Inside Story

Child hunger: The world’s ‘greatest shame’?

With 2.6 million children dying of malnutrition every year, we ask what it would take to save a starving generation.

Aid agency Save the Children has launched a report and survey examining what the world’s hungriest children are eating and the tough choices parents are making amid rising food prices.

The issue with stunting is that if it happens in the first two years of your life, it’s very, very difficult to repair and reverse that. It tends to be irreparable in most of these situations. If we can focus efforts on that 1,000-day window from conception until the second birthday, we will have a transformational impact.

– Brendan Cox, the director of policy and advocacy for Save the Children

The report entitled A life free from hunger says 300 children are dying of malnutrition each hour, totaling 2.6 million every year.

It also looks at the lost potential of 170 million children who are physically and mentally stunted and therefore set to earn 20 per cent less than their healthier counterparts.

A year of record food prices has forced millions of parents in the developing world to cut back on food for their children, says the agency.

The survey was conducted with families in India, Bangladesh, Peru, Pakistan and Nigeria.

One-in-six parents said their children were abandoning school to help out by working for food.

The emphasis in the developed world has been on too much food, going by the debates on the European Union’s common agricultural policy. Not so long ago we were worrying about wine lakes, cereal mountains and milk lakes, and they were just an artefact of a very distorted system.

– Richard Tiffin, the director of the Centre for Food Security at the University of Reading

Perhaps the most disturbing part of the report is that there are numerous viable solutions to this crisis that are not being exercised because of failed public policy and chronic under-investment.

Manmohan Singh, the prime minister of India, one of the countries surveyed, describes chronic malnutrition as the country’s greatest shame.

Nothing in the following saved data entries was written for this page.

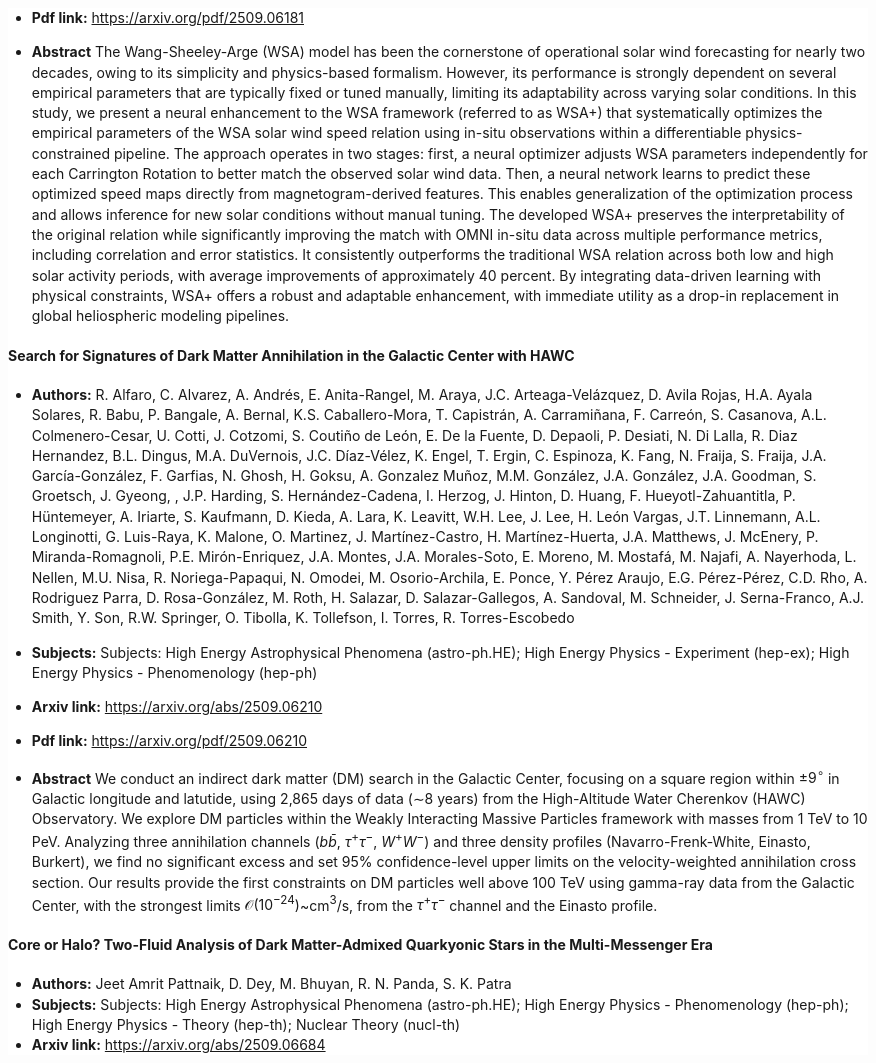 - **Pdf link:** https://arxiv.org/pdf/2509.06181

 - **Abstract**
 The Wang-Sheeley-Arge (WSA) model has been the cornerstone of operational solar wind forecasting for nearly two decades, owing to its simplicity and physics-based formalism. However, its performance is strongly dependent on several empirical parameters that are typically fixed or tuned manually, limiting its adaptability across varying solar conditions. In this study, we present a neural enhancement to the WSA framework (referred to as WSA+) that systematically optimizes the empirical parameters of the WSA solar wind speed relation using in-situ observations within a differentiable physics-constrained pipeline. The approach operates in two stages: first, a neural optimizer adjusts WSA parameters independently for each Carrington Rotation to better match the observed solar wind data. Then, a neural network learns to predict these optimized speed maps directly from magnetogram-derived features. This enables generalization of the optimization process and allows inference for new solar conditions without manual tuning. The developed WSA+ preserves the interpretability of the original relation while significantly improving the match with OMNI in-situ data across multiple performance metrics, including correlation and error statistics. It consistently outperforms the traditional WSA relation across both low and high solar activity periods, with average improvements of approximately 40 percent. By integrating data-driven learning with physical constraints, WSA+ offers a robust and adaptable enhancement, with immediate utility as a drop-in replacement in global heliospheric modeling pipelines.
#### Search for Signatures of Dark Matter Annihilation in the Galactic Center with HAWC
 - **Authors:** R. Alfaro, C. Alvarez, A. Andrés, E. Anita-Rangel, M. Araya, J.C. Arteaga-Velázquez, D. Avila Rojas, H.A. Ayala Solares, R. Babu, P. Bangale, A. Bernal, K.S. Caballero-Mora, T. Capistrán, A. Carramiñana, F. Carreón, S. Casanova, A.L. Colmenero-Cesar, U. Cotti, J. Cotzomi, S. Coutiño de León, E. De la Fuente, D. Depaoli, P. Desiati, N. Di Lalla, R. Diaz Hernandez, B.L. Dingus, M.A. DuVernois, J.C. Díaz-Vélez, K. Engel, T. Ergin, C. Espinoza, K. Fang, N. Fraija, S. Fraija, J.A. García-González, F. Garfias, N. Ghosh, H. Goksu, A. Gonzalez Muñoz, M.M. González, J.A. González, J.A. Goodman, S. Groetsch, J. Gyeong, , J.P. Harding, S. Hernández-Cadena, I. Herzog, J. Hinton, D. Huang, F. Hueyotl-Zahuantitla, P. Hüntemeyer, A. Iriarte, S. Kaufmann, D. Kieda, A. Lara, K. Leavitt, W.H. Lee, J. Lee, H. León Vargas, J.T. Linnemann, A.L. Longinotti, G. Luis-Raya, K. Malone, O. Martinez, J. Martínez-Castro, H. Martínez-Huerta, J.A. Matthews, J. McEnery, P. Miranda-Romagnoli, P.E. Mirón-Enriquez, J.A. Montes, J.A. Morales-Soto, E. Moreno, M. Mostafá, M. Najafi, A. Nayerhoda, L. Nellen, M.U. Nisa, R. Noriega-Papaqui, N. Omodei, M. Osorio-Archila, E. Ponce, Y. Pérez Araujo, E.G. Pérez-Pérez, C.D. Rho, A. Rodriguez Parra, D. Rosa-González, M. Roth, H. Salazar, D. Salazar-Gallegos, A. Sandoval, M. Schneider, J. Serna-Franco, A.J. Smith, Y. Son, R.W. Springer, O. Tibolla, K. Tollefson, I. Torres, R. Torres-Escobedo
 - **Subjects:** Subjects:
High Energy Astrophysical Phenomena (astro-ph.HE); High Energy Physics - Experiment (hep-ex); High Energy Physics - Phenomenology (hep-ph)
 - **Arxiv link:** https://arxiv.org/abs/2509.06210

 - **Pdf link:** https://arxiv.org/pdf/2509.06210

 - **Abstract**
 We conduct an indirect dark matter (DM) search in the Galactic Center, focusing on a square region within $\pm 9^{\circ}$ in Galactic longitude and latutide, using 2,865 days of data ($\sim$8 years) from the High-Altitude Water Cherenkov (HAWC) Observatory. We explore DM particles within the Weakly Interacting Massive Particles framework with masses from 1 TeV to 10 PeV. Analyzing three annihilation channels ($b\bar{b}$, $\tau^{+}\tau^{-}$, $W^{+}W^{-}$) and three density profiles (Navarro-Frenk-White, Einasto, Burkert), we find no significant excess and set 95\% confidence-level upper limits on the velocity-weighted annihilation cross section. Our results provide the first constraints on DM particles well above 100 TeV using gamma-ray data from the Galactic Center, with the strongest limits $\mathcal{O}(10^{-24})$~cm$^{3}$/s, from the $\tau^{+}\tau^{-}$ channel and the Einasto profile.
#### Core or Halo? Two-Fluid Analysis of Dark Matter-Admixed Quarkyonic Stars in the Multi-Messenger Era
 - **Authors:** Jeet Amrit Pattnaik, D. Dey, M. Bhuyan, R. N. Panda, S. K. Patra
 - **Subjects:** Subjects:
High Energy Astrophysical Phenomena (astro-ph.HE); High Energy Physics - Phenomenology (hep-ph); High Energy Physics - Theory (hep-th); Nuclear Theory (nucl-th)
 - **Arxiv link:** https://arxiv.org/abs/2509.06684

What or who is responsible for this tragedy? Is food aid the solution? Or are there other ways of tackling child malnutrition? And what is at stake for the world’s children if the crisis continues? What would it take to save a starving generation?

Joining Mike Hanna on Inside Story are guests: Wilfred Nyangena, a professor of Environmental Economics at the University of Nairobi; Richard Tiffin, the director of the Centre for Food Security at the University of Reading and a professor of Applied Economics; and Brendan Cox, the director of Policy and Advocacy with Save the Children.

“One idea is to diversify a lot of the foods eaten in many parts of Africa. The Melinda and Bill Gates Foundation is looking at alternative foods like millet and potatoes. If those can be fortified alongside the upcoming initiatives, that will go a long way to alleviate the malnutrition problem among children.”

Wilfred Nyangena, a professor of Environmental Economics at the University of Nairobi


Suggested solutions:

Save the Children has suggested direct nutrition intervention and fortification of staple foods. The World Bank estimates that it would cost just $1 per person per year to greatly improve the lives of more than four billion people. This amount could play a major role in keeping families above the poverty line. The report also suggests improving the global food system, investing primarily in local small scale farmers and particularly women who comprise some 50 per cent of this marginalised sector.

Other experts suggest urban food production, such as growing food on rooftops and public lands; genetic engineering, which promises to increase crop yields per unit area of farmland, and also enable crops to grow in conditions unsuitable for normal crop varieties; true land reform that will put good quality land in the hands of those who would sow it rather than those who can afford to buy it; social protection such as in Brazil, which has notably shown that assistance in the form of grants to families not only lowers malnutrition but stimulates economic growth.